Board and Tuition Paid in Kind

Not only the taxes but the students' board and tuition were paid in kind--in corn and wheat, cloth and shoes, cows, and other animals including "a goat of the Watertown rate which died," so that the College steward must have conducted a wholesale store.

Cotton Mather, whose father was in College in Dunster's time paid a tribute in the "Magnalia" to the learning piety, and saintliness of the first President. Of his humaneness we have a few precious contemporary records. Dunster married the widow Glover, whose first husband brought over the famous printing, first in the English colonies. With the widow, Dunster acquired the press--which was operated in his house, on the site of Massachusetts Hall.

An amusing story of Dunster's presidency was handed down for two centuries among his descendants. The President was at Concord, visiting his relatives, when the word came that the College boys had, literally, raised the Devil. Prexy saddled his horse and hastened back to Cambridge to find that the report was true. The students were thoroughly frightened at something--whether a practical joke or a bit of black magic, the reader can best decide. Whatever it may have been, the President's remedy was masterly. Emptying his powder horn on the Hall floor, he solemnly exorcised the Evil One, and then, touching off the combustibles with a live coal, literally blew the Devil out of Harvard College.
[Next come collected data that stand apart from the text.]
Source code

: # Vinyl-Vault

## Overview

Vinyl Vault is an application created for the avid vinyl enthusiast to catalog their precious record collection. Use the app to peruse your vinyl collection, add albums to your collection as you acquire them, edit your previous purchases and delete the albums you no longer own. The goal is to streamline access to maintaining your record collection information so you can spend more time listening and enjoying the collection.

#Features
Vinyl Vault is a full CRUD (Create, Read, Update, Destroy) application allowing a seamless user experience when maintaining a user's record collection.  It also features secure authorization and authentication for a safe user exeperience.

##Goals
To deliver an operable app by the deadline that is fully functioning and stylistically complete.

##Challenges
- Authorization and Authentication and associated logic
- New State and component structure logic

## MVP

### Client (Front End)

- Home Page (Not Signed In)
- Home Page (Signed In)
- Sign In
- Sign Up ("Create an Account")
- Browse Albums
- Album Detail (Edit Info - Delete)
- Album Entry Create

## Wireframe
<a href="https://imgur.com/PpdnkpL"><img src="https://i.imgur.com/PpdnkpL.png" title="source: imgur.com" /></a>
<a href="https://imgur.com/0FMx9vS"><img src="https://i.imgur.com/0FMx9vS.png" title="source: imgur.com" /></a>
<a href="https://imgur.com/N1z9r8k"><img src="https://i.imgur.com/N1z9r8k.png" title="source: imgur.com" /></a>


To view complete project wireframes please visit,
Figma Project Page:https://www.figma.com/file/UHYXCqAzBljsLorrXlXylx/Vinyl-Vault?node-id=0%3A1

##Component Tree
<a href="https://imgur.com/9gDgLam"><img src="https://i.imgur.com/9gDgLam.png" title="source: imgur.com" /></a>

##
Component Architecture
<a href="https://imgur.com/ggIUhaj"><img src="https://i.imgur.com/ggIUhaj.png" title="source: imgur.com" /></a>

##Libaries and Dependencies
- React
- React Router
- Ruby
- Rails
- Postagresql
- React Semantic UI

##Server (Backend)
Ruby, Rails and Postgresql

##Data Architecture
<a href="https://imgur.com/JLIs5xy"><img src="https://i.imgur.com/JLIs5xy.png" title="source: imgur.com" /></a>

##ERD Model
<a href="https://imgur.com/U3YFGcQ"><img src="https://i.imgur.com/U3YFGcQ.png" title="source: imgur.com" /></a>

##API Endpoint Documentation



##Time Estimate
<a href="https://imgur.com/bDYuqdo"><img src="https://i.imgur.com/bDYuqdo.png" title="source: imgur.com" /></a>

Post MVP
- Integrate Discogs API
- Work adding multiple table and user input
The story of Duster's dismissal from the College has generally been related as an instance of Puritan bigotry and intolerance. Dunster, since his arrival, had been an orthodox Calvinist and member of the Cambridge Church but by careful study he reached the conclusion, some time in 1653, that the baptism of infants was unauthorized by scripture. Accordingly he refused to present for baptism his son who was horn in the fall of that year. The news that President Dunster had become a Baptist created about the same sensation in the Colony as would be aroused in the country today if President Lowell should announce his adherence to communism. For the Baptists were the Bolsheviks of that era; their wild orgies at Nunster, and the attempt of John of Leyden to overturn the State, were known to everyone. Just so today many good people see a necessary connection between denying infant baptism and destroying the basis of society. Of course the assumption that Henry Dunster would follow after John of Leyden was just as absurd as the assumption held by many loyal Harvard graduates, that liberal professors were in league with Moscow.

A Jesuit historian has recently called the early history of Harvard "one of the brilliant pageants of American history," a pageant of which the "real theme is courage and devotion; courage under conditions which would seem to stifle all human effort save an avid grubbing for food and housing, devotion to the fine ideal of disciplining the human intellect and human will." One might add that the courage was largely Dunster's, and in devotion no one was his equal. Harvard College might even have followed its founder to an early death and oblivion, but for the lively faith, the serene courage, and the steadfast devotion of Henry Dunster.